In recent years several former members of the church have come forward claiming to deliver dictations from the Ascended Masters. In 1995 former minister Monroe Shearer and his wife, Carolyn, founded The Temple of The Presence, now based in Tucson, Arizona. In 2005, another former church official, David C. Lewis, set up his own new Ascended Master Teachings group called The Hearts Center which is based in Livingston, Montana. Mark and Elizabeth Prophet both spoke about plans for future messengers to follow after them, and the organization has a mechanism by which future messengers may be recognized.[39] However, no other claimant to the office of messenger has thus far been recognized by the church.

CUT continues to hold quarterly retreats at the Royal Teton Ranch and to hold Summit University sessions and retreats for teens and young adults around the world.[40][41]

Branches

Church Universal and Triumphant is part of an organizational structure that includes:

  • The Summit Lighthouse, which includes the Keepers of the Flame Fraternity, a non-denominational fraternity of those dedicated to keeping the flame of life on earth. Members pay nominal monthly dues and receive lessons on cosmic law.[42]
  • Summit University Press, publishing books, audio and video on spirituality and personal growth.
  • Summit University, offering online courses for personal growth, spiritual retreats, and seminars.[43]

Demographics

The CUT never revealed the number of members it had.[44] Whitsel thought it "likely" that the Church had up to 25,000 followers in the late 1970s.[45][46] Melton, writing in 1993, suggested that 30,000 to 50,000 followers was a "reasonable" estimate.[47][48] One former member told the scholar Robert Balch that at its peak, the CUT's membership was "closer to 10,000."[46] During the 1990s, following the group's failed apocalyptic predictions, membership of the Church declined heavily.[45] Whitsel also noted that the Church gained a "modest international following" outside the US.[49]

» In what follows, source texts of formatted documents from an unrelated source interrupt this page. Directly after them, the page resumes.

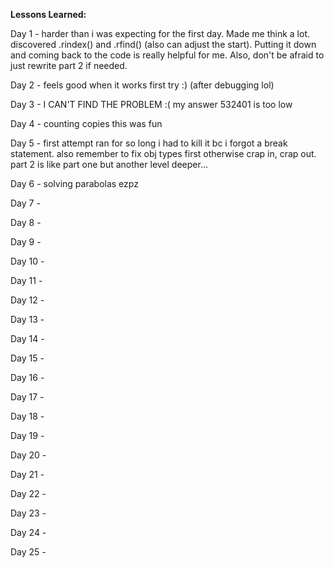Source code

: __Lessons Learned:__

Day 1 - harder than i was expecting for the first day. Made me think a lot. discovered .rindex() and .rfind() (also can adjust the start). Putting it down and coming back to the code is really helpful for me. Also, don't be afraid to just rewrite part 2 if needed.

Day 2 - feels good when it works first try :) (after debugging lol)

Day 3 - I CAN'T FIND THE PROBLEM :( my answer 532401 is too low 

Day 4 - counting copies this was fun

Day 5 - first attempt ran for so long i had to kill it bc i forgot a break statement. also remember to fix obj types first otherwise crap in, crap out. part 2 is like part one but another level deeper...

Day 6 - solving parabolas ezpz

Day 7 - 

Day 8 -

Day 9 - 

Day 10 - 

Day 11 - 

Day 12 - 

Day 13 - 

Day 14 - 

Day 15 - 

Day 16 - 

Day 17 - 

Day 18 -

Day 19 - 

Day 20 - 

Day 21 - 

Day 22 - 

Day 23 - 

Day 24 - 

Day 25 - 
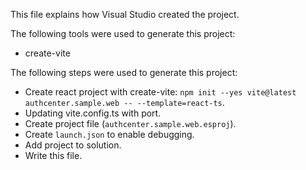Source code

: This file explains how Visual Studio created the project.

The following tools were used to generate this project:
- create-vite

The following steps were used to generate this project:
- Create react project with create-vite: `npm init --yes vite@latest authcenter.sample.web -- --template=react-ts`.
- Updating vite.config.ts with port.
- Create project file (`authcenter.sample.web.esproj`).
- Create `launch.json` to enable debugging.
- Add project to solution.
- Write this file.

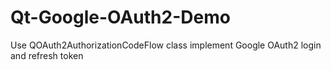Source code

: # Qt-Google-OAuth2-Demo
Use QOAuth2AuthorizationCodeFlow class implement Google OAuth2 login and refresh token
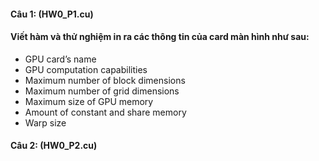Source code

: <h4>Câu 1: (HW0_P1.cu)</h4>
<h4>Viết hàm và thử nghiệm in ra các thông tin của card màn hình như sau:</h4>
<ul>
  <li>GPU card’s name</li>
  <li>GPU computation capabilities</li>
  <li>Maximum number of block dimensions</li>
  <li>Maximum number of grid dimensions</li>
  <li>Maximum size of GPU memory</li>
  <li>Amount of constant and share memory</li>
  <li>Warp size</li>
</ul>
<h4>Câu 2: (HW0_P2.cu)</h4>
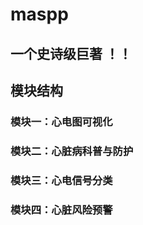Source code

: # maspp

## 一个史诗级巨著 ！！
## 
## 
## 模块结构
### 模块一：心电图可视化
### 模块二：心脏病科普与防护
### 模块三：心电信号分类
### 模块四：心脏风险预警
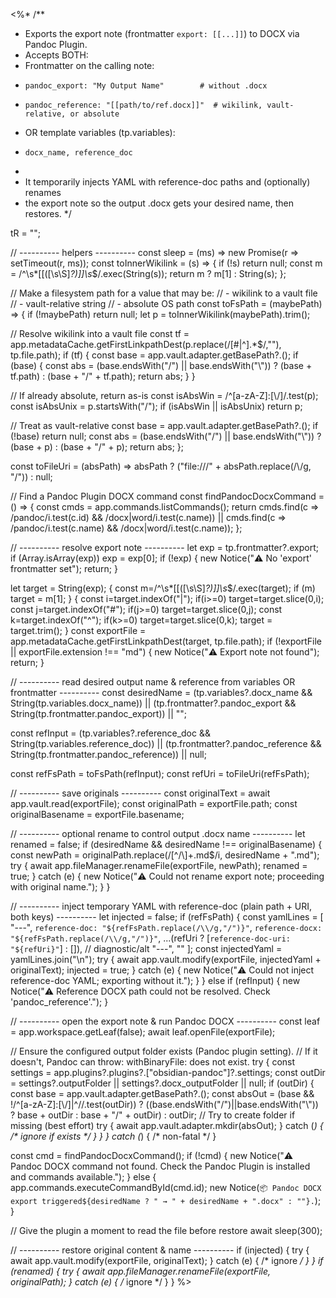 <%*
/**
 * Exports the export note (frontmatter `export: [[...]]`) to DOCX via Pandoc Plugin.
 * Accepts BOTH:
 *   Frontmatter on the calling note:
 *     pandoc_export: "My Output Name"        # without .docx
 *     pandoc_reference: "[[path/to/ref.docx]]"  # wikilink, vault-relative, or absolute
 *   OR template variables (tp.variables):
 *     docx_name, reference_doc
 *
 * It temporarily injects YAML with reference-doc paths and (optionally) renames
 * the export note so the output .docx gets your desired name, then restores.
 */

tR = "";

// ---------- helpers ----------
const sleep = (ms) => new Promise(r => setTimeout(r, ms));
const toInnerWikilink = (s) => {
  if (!s) return null;
  const m = /^\s*\[\[([\s\S]*?)\]\]\s*$/.exec(String(s));
  return m ? m[1] : String(s);
};

// Make a filesystem path for a value that may be:
//  - wikilink to a vault file
//  - vault-relative string
//  - absolute OS path
const toFsPath = (maybePath) => {
  if (!maybePath) return null;
  let p = toInnerWikilink(maybePath).trim();

  // Resolve wikilink into a vault file
  const tf = app.metadataCache.getFirstLinkpathDest(p.replace(/[#|^].*$/,""), tp.file.path);
  if (tf) {
    const base = app.vault.adapter.getBasePath?.();
    if (base) {
      const abs = (base.endsWith("/") || base.endsWith("\\")) ? (base + tf.path) : (base + "/" + tf.path);
      return abs;
    }
  }

  // If already absolute, return as-is
  const isAbsWin = /^[a-zA-Z]:[\\/]/.test(p);
  const isAbsUnix = p.startsWith("/");
  if (isAbsWin || isAbsUnix) return p;

  // Treat as vault-relative
  const base = app.vault.adapter.getBasePath?.();
  if (!base) return null;
  const abs = (base.endsWith("/") || base.endsWith("\\")) ? (base + p) : (base + "/" + p);
  return abs;
};

const toFileUri = (absPath) => absPath ? ("file:///" + absPath.replace(/\\/g, "/")) : null;

// Find a Pandoc Plugin DOCX command
const findPandocDocxCommand = () => {
  const cmds = app.commands.listCommands();
  return cmds.find(c => /pandoc/i.test(c.id) && /docx|word/i.test(c.name))
      || cmds.find(c => /pandoc/i.test(c.name) && /docx|word/i.test(c.name));
};

// ---------- resolve export note ----------
let exp = tp.frontmatter?.export; if (Array.isArray(exp)) exp = exp[0];
if (!exp) { new Notice("⚠️ No 'export' frontmatter set"); return; }

let target = String(exp);
{ const m=/^\s*\[\[([\s\S]*?)\]\]\s*$/.exec(target); if (m) target = m[1]; }
{ const i=target.indexOf("|"); if(i>=0) target=target.slice(0,i);
  const j=target.indexOf("#"); if(j>=0) target=target.slice(0,j);
  const k=target.indexOf("^"); if(k>=0) target=target.slice(0,k);
  target = target.trim();
}
const exportFile = app.metadataCache.getFirstLinkpathDest(target, tp.file.path);
if (!exportFile || exportFile.extension !== "md") { new Notice("⚠️ Export note not found"); return; }

// ---------- read desired output name & reference from variables OR frontmatter ----------
const desiredName =
  (tp.variables?.docx_name && String(tp.variables.docx_name)) ||
  (tp.frontmatter?.pandoc_export && String(tp.frontmatter.pandoc_export)) ||
  "";

const refInput =
  (tp.variables?.reference_doc && String(tp.variables.reference_doc)) ||
  (tp.frontmatter?.pandoc_reference && String(tp.frontmatter.pandoc_reference)) ||
  null;

const refFsPath = toFsPath(refInput);
const refUri = toFileUri(refFsPath);

// ---------- save originals ----------
const originalText = await app.vault.read(exportFile);
const originalPath = exportFile.path;
const originalBasename = exportFile.basename;

// ---------- optional rename to control output .docx name ----------
let renamed = false;
if (desiredName && desiredName !== originalBasename) {
  const newPath = originalPath.replace(/[^/\\]+\.md$/i, desiredName + ".md");
  try {
    await app.fileManager.renameFile(exportFile, newPath);
    renamed = true;
  } catch (e) {
    new Notice("⚠️ Could not rename export note; proceeding with original name.");
  }
}

// ---------- inject temporary YAML with reference-doc (plain path + URI, both keys) ----------
let injected = false;
if (refFsPath) {
  const yamlLines = [
    "---",
    `reference-doc: "${refFsPath.replace(/\\/g,"/")}"`,
    `reference-docx: "${refFsPath.replace(/\\/g,"/")}"`,
    ...(refUri ? [`reference-doc-uri: "${refUri}"`] : []), // diagnostic/alt
    "---",
    ""
  ];
  const injectedYaml = yamlLines.join("\n");
  try {
    await app.vault.modify(exportFile, injectedYaml + originalText);
    injected = true;
  } catch (e) {
    new Notice("⚠️ Could not inject reference-doc YAML; exporting without it.");
  }
} else if (refInput) {
  new Notice("⚠️ Reference DOCX path could not be resolved. Check 'pandoc_reference'.");
}

// ---------- open the export note & run Pandoc DOCX ----------
const leaf = app.workspace.getLeaf(false);
await leaf.openFile(exportFile);

// Ensure the configured output folder exists (Pandoc plugin setting).
// If it doesn't, Pandoc can throw: withBinaryFile: does not exist.
try {
  const settings = app.plugins?.plugins?.["obsidian-pandoc"]?.settings;
  const outDir = settings?.outputFolder || settings?.docx_outputFolder || null;
  if (outDir) {
    const base = app.vault.adapter.getBasePath?.();
    const absOut = (base && !/^[a-zA-Z]:[\\/]|^\//.test(outDir))
      ? ((base.endsWith("/")||base.endsWith("\\")) ? base + outDir : base + "/" + outDir)
      : outDir;
    // Try to create folder if missing (best effort)
    try { await app.vault.adapter.mkdir(absOut); } catch (_) { /* ignore if exists */ }
  }
} catch (_) { /* non-fatal */ }

const cmd = findPandocDocxCommand();
if (!cmd) {
  new Notice("⚠️ Pandoc DOCX command not found. Check the Pandoc Plugin is installed and commands available.");
} else {
  app.commands.executeCommandById(cmd.id);
  new Notice(`📦 Pandoc DOCX export triggered${desiredName ? " → " + desiredName + ".docx" : ""}.`);
}

// Give the plugin a moment to read the file before restore
await sleep(300);

// ---------- restore original content & name ----------
if (injected) {
  try { await app.vault.modify(exportFile, originalText); } catch (e) { /* ignore */ }
}
if (renamed) {
  try { await app.fileManager.renameFile(exportFile, originalPath); } catch (e) { /* ignore */ }
}
%>
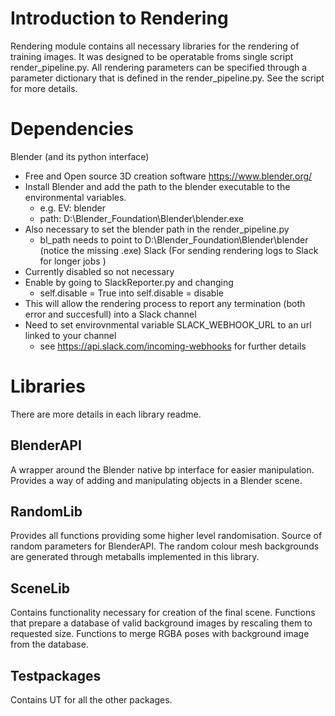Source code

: # Introduction to Rendering

Rendering module contains all necessary libraries for the rendering of training images. It was designed to be operatable
froms single script render_pipeline.py. All rendering parameters can be specified through a parameter dictionary that 
is defined in the render_pipeline.py. See the script for more details.

# Dependencies
Blender (and its python interface) 
- Free and Open source 3D creation software https://www.blender.org/
- Install Blender and add the path to the blender executable to the environmental variables.
    - e.g. EV: blender
    - path: D:\Blender_Foundation\Blender\blender.exe 
- Also necessary to set the blender path in the render_pipeline.py
    - bl_path needs to point to  D:\Blender_Foundation\Blender\blender (notice the missing .exe)
Slack (For sending rendering logs to Slack for longer jobs )
- Currently disabled so not necessary
- Enable by going to SlackReporter.py and changing 
    - self.disable = True into self.disable = disable
- This will allow the rendering process to report any termination (both error and succesfull) into a Slack channel
- Need to set envirovnmental variable SLACK_WEBHOOK_URL to an url linked to your channel
    - see https://api.slack.com/incoming-webhooks for further details






# Libraries
There are more details in each library readme.

## BlenderAPI

A wrapper around the Blender native bp interface for easier manipulation. 
Provides a way of adding and manipulating objects in a Blender scene.

## RandomLib

Provides all functions providing some higher level randomisation. Source of random parameters for BlenderAPI.
The random colour mesh backgrounds are generated through metaballs implemented in this library.

## SceneLib

Contains functionality necessary for creation of the final scene.
Functions that prepare a database of valid background images by rescaling them to requested size.
Functions to merge RGBA poses with background image from the database. 

## Testpackages

Contains UT for all the other packages.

The church has never released membership numbers, and its total affiliation is difficult to estimate due to the decentralized, international structure. One author has estimated that the membership peaked at about 10,000 active participants, but declined following a series of crises and controversies in the early to mid-1990s.[50]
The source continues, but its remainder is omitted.